## Your assignment:
The required output consists solely of the lines from the top of the listing through the line containing "Actuellement les informations", transcribed exactly.
Records shown START
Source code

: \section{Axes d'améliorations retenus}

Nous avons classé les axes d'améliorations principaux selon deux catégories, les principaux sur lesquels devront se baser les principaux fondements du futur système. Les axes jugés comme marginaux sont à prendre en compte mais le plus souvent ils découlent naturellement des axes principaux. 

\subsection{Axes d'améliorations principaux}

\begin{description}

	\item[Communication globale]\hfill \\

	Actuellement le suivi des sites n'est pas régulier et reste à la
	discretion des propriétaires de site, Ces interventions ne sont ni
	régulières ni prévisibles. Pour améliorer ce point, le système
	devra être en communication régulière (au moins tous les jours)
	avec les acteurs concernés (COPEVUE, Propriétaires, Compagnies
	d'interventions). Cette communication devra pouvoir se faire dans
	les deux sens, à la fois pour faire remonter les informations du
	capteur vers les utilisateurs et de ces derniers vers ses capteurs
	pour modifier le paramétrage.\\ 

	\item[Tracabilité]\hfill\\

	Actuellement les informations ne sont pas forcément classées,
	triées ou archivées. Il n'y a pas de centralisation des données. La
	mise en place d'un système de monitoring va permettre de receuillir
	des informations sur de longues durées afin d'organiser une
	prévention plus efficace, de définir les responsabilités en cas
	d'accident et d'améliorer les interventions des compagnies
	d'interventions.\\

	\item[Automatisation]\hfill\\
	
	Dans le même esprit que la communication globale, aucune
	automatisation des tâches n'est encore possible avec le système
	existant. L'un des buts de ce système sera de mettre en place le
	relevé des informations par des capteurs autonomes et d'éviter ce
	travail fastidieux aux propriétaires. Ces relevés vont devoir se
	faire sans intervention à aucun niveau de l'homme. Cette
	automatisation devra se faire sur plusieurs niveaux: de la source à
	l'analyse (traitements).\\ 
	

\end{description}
Records shown END
## Solution:
Source code

: \section{Axes d'améliorations retenus}

Nous avons classé les axes d'améliorations principaux selon deux catégories, les principaux sur lesquels devront se baser les principaux fondements du futur système. Les axes jugés comme marginaux sont à prendre en compte mais le plus souvent ils découlent naturellement des axes principaux. 

\subsection{Axes d'améliorations principaux}

\begin{description}

	\item[Communication globale]\hfill \\

	Actuellement le suivi des sites n'est pas régulier et reste à la
	discretion des propriétaires de site, Ces interventions ne sont ni
	régulières ni prévisibles. Pour améliorer ce point, le système
	devra être en communication régulière (au moins tous les jours)
	avec les acteurs concernés (COPEVUE, Propriétaires, Compagnies
	d'interventions). Cette communication devra pouvoir se faire dans
	les deux sens, à la fois pour faire remonter les informations du
	capteur vers les utilisateurs et de ces derniers vers ses capteurs
	pour modifier le paramétrage.\\ 

	\item[Tracabilité]\hfill\\

	Actuellement les informations ne sont pas forcément classées,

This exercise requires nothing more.